What Andrea didn’t know–and chances are you don’t either–is that learning happens in three phases. The first is called post hoc, meaning after the fact you recognize that you wanted to do it differently. This is the “I told myself last week I would remember to be patient with my mother” stage, the “I just remembered I was going to check for jobs on Monster.com yesterday” stage. Believe it or not, learning is happening because before this, you’re not aware enough to know what’s going on at all.
The second is ad hoc, meaning while it’s happening, you’re aware you want to do it differently. That’s where another client, Sandy, is in her anger-management learning curve: “As I was about to yell at my husband, I thought to myself, walk away, walk away. Then I thought, screw it, and let him have it right between the eyes.” This is the “I shouldn’t buy this cookie (wine, pair of $200 pants, etc.) but I’m going to anyway” stage, the “I should turn off this computer and spend more time with my family but I’m still sitting here” stage.

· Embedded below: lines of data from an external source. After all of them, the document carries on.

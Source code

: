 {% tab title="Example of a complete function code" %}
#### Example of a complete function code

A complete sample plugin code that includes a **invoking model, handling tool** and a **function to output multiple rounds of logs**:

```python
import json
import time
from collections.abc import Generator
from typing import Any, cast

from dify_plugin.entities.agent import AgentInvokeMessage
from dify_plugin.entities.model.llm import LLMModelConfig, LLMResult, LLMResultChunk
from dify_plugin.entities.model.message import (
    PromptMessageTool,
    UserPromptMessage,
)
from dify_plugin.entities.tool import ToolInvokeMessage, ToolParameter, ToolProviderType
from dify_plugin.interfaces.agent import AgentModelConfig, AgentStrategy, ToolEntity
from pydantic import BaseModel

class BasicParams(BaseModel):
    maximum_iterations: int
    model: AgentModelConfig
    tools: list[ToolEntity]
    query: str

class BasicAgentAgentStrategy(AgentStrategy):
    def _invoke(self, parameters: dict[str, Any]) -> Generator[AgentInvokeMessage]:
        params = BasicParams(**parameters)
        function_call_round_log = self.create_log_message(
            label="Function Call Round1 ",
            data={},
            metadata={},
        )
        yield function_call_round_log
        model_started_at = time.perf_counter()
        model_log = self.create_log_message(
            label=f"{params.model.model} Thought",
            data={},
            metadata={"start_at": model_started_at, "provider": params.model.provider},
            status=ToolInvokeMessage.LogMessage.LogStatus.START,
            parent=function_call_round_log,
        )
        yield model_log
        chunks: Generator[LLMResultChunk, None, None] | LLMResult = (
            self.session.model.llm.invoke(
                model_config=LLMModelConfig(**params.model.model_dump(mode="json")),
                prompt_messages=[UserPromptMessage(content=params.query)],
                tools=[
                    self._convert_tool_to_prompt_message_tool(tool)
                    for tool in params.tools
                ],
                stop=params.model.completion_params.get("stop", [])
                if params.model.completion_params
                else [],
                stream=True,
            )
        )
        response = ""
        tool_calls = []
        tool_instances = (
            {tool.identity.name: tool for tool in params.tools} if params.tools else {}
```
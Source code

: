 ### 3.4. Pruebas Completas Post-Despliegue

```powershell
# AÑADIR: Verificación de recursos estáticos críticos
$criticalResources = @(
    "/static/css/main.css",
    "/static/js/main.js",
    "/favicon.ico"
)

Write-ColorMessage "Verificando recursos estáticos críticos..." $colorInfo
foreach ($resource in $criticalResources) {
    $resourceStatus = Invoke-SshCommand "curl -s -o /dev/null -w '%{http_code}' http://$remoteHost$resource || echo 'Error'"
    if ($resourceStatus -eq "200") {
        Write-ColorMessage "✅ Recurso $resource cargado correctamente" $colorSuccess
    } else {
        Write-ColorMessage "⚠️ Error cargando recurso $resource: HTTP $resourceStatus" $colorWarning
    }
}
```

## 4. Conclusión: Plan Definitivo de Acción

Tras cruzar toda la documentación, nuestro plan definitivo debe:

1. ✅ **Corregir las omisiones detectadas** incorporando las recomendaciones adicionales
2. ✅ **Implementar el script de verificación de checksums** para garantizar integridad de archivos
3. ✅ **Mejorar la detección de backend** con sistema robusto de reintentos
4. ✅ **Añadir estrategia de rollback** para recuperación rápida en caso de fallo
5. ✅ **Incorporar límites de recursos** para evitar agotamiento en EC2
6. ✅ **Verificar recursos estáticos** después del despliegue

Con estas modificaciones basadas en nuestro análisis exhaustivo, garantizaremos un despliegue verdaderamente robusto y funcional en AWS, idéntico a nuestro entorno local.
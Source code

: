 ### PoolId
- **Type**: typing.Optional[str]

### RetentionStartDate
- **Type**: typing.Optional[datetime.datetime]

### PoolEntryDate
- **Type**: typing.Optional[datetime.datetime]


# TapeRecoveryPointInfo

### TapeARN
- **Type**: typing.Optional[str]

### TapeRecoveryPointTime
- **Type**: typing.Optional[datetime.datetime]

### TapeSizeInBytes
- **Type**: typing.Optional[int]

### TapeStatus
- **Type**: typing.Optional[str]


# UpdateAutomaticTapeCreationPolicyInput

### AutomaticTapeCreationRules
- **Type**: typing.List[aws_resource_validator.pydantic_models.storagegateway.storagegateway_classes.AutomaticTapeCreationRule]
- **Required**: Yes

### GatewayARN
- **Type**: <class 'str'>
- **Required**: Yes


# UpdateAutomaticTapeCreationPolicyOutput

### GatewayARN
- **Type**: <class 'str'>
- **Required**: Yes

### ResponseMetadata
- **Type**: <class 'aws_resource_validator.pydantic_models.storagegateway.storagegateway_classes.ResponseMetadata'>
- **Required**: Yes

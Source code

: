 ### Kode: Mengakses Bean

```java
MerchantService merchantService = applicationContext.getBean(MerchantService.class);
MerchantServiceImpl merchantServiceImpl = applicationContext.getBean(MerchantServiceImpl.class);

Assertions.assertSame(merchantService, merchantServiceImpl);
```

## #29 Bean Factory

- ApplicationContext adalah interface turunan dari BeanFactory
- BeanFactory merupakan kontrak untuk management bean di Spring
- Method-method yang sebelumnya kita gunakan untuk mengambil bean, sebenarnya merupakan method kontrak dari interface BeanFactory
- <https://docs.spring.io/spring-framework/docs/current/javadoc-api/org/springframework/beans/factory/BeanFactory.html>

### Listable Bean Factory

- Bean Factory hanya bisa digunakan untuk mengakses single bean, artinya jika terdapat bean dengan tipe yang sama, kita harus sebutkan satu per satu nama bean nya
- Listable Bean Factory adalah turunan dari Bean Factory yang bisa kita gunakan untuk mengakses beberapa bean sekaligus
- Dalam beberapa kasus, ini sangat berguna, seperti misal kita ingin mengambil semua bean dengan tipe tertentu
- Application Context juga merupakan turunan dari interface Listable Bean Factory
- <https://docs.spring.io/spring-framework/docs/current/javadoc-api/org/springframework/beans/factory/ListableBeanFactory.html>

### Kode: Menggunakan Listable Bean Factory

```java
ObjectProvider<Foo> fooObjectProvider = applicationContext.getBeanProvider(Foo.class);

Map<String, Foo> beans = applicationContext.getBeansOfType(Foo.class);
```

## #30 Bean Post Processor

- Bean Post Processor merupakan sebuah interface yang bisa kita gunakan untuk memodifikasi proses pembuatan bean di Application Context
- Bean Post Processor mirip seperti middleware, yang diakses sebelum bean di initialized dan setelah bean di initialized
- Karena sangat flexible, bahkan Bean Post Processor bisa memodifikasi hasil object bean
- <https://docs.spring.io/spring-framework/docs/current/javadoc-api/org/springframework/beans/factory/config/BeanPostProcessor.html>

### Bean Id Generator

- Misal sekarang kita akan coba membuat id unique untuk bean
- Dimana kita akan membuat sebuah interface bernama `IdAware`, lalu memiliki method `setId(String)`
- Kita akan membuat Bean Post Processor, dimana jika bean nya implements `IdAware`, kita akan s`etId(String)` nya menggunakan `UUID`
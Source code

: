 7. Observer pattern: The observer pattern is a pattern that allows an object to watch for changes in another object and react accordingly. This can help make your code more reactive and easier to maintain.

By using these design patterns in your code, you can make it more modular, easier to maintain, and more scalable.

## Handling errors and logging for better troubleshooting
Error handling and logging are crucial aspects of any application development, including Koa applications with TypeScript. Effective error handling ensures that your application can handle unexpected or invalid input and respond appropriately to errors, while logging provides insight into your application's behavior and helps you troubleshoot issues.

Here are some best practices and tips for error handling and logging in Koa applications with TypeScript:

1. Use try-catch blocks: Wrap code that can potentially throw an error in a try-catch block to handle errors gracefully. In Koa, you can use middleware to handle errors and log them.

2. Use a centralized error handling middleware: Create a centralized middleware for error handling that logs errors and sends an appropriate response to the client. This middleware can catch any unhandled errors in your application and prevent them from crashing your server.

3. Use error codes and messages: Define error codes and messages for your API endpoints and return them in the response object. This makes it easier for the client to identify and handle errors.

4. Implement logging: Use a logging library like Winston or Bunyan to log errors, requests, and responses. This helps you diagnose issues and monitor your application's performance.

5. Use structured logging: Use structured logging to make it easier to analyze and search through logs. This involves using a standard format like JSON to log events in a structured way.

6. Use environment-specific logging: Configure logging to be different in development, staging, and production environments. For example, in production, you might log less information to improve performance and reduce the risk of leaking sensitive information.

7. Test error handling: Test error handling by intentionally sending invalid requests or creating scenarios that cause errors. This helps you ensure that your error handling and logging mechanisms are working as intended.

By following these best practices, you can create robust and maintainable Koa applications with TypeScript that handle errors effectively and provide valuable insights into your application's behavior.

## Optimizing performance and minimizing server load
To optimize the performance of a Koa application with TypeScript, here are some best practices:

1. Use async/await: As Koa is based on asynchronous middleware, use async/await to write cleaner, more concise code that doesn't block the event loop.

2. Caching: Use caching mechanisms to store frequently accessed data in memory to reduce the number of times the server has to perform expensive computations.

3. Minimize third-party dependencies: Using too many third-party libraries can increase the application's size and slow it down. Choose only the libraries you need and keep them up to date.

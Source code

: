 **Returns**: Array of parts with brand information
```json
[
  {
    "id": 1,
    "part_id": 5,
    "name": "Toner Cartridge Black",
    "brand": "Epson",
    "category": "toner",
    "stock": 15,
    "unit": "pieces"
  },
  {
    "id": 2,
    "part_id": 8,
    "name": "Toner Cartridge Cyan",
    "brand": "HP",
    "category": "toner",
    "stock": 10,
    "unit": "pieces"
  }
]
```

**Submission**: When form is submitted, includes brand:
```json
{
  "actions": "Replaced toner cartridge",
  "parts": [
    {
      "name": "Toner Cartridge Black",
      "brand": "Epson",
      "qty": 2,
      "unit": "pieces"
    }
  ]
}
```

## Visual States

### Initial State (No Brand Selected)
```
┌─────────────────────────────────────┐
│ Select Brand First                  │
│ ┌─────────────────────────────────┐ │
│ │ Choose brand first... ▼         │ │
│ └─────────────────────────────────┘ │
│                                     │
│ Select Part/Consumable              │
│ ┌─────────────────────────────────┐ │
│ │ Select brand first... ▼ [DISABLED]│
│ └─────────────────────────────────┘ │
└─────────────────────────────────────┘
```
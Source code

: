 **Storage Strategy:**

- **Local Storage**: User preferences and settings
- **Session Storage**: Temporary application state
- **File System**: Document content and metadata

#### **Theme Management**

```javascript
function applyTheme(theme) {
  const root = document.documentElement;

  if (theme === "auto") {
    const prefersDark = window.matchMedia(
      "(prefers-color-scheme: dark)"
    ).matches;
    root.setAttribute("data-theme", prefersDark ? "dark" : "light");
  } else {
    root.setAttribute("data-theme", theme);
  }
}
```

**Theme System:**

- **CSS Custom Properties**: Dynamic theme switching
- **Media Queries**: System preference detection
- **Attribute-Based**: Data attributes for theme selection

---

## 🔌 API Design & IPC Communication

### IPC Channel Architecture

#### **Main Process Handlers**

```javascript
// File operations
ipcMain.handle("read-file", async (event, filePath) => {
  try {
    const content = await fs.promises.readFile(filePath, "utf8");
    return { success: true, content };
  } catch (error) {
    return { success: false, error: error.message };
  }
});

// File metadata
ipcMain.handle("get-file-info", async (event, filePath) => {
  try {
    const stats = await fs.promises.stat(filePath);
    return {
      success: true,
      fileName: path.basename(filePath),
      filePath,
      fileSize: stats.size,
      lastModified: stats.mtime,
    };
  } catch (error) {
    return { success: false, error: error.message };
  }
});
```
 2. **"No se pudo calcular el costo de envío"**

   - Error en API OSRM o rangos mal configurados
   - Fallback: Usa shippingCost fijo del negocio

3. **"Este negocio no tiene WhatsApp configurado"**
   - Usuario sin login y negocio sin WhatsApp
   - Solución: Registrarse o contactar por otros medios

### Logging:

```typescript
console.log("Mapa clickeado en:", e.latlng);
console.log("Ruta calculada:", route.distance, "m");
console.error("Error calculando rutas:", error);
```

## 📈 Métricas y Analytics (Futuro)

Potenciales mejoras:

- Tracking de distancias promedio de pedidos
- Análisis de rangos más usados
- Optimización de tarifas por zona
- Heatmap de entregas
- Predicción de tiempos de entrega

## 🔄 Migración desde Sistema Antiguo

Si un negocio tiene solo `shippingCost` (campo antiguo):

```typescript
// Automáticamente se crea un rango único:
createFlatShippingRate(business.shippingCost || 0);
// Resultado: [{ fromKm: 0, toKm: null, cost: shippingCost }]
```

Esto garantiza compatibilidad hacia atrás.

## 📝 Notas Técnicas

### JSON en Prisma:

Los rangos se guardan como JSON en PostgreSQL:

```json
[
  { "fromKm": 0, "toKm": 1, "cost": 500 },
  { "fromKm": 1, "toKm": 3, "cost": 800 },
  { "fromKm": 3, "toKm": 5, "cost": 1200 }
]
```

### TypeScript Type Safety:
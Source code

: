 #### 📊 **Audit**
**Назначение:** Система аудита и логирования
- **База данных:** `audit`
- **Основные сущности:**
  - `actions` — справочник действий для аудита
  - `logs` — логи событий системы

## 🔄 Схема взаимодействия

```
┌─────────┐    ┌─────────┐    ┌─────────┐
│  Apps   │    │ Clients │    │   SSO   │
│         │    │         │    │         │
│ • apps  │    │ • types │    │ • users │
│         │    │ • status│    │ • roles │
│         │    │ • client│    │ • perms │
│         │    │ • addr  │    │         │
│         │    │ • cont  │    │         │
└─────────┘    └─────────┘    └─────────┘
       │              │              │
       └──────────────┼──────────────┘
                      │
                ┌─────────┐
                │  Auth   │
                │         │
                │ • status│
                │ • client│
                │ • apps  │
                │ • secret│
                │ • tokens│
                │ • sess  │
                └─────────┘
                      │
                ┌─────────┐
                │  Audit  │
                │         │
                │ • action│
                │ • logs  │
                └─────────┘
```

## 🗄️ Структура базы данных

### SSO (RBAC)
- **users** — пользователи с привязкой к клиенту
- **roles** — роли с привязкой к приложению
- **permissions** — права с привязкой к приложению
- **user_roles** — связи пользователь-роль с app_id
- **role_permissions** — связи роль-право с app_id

The third is pre hoc, which means that you’ve learned it so well that you’ve got it in place before anything happens. “You’ll be proud of me,” reported Lucy, who’d been learning about becoming more organized. “I vowed to keep my house clean through the holidays and I did it, no problem!” This is when you’re doing exactly what it is you want to on a regular basis, with more successes than mistakes.
Here’s the dirty little secret: You’ve got to pass through stages one and two to get to three. It’s just how learning happens. And it can feel like you’re making no progress at all because by definition you are exquisitely aware of how and when you’re blowing it.
This is crucial to understand: Recognizing you’ve blown it is progress! Now comes the delicate part. Whether you move forward has everything to do with how you treat yourself once you notice you’ve blown it. The trick is to learn from the experience without judging yourself negatively so you don’t get discouraged and give up.
Here’s what I teach my clients to say to themselves: “Great. I’m learning. Otherwise I wouldn’t even notice I’ve screwed up. What can I take from this experience for next time?” We can move change. But only if we’re willing to treat ourselves encouragingly so that we keep our spirits up, remind our brains that we are making progress, and mine our experiences for tomorrow’s efforts.
To Try: Where are you in the learning process? Post hoc? Ad hoc? Pre hoc? Wherever you are is okay, as long as you recognize it’s a stage of learning so you keep your spirits up.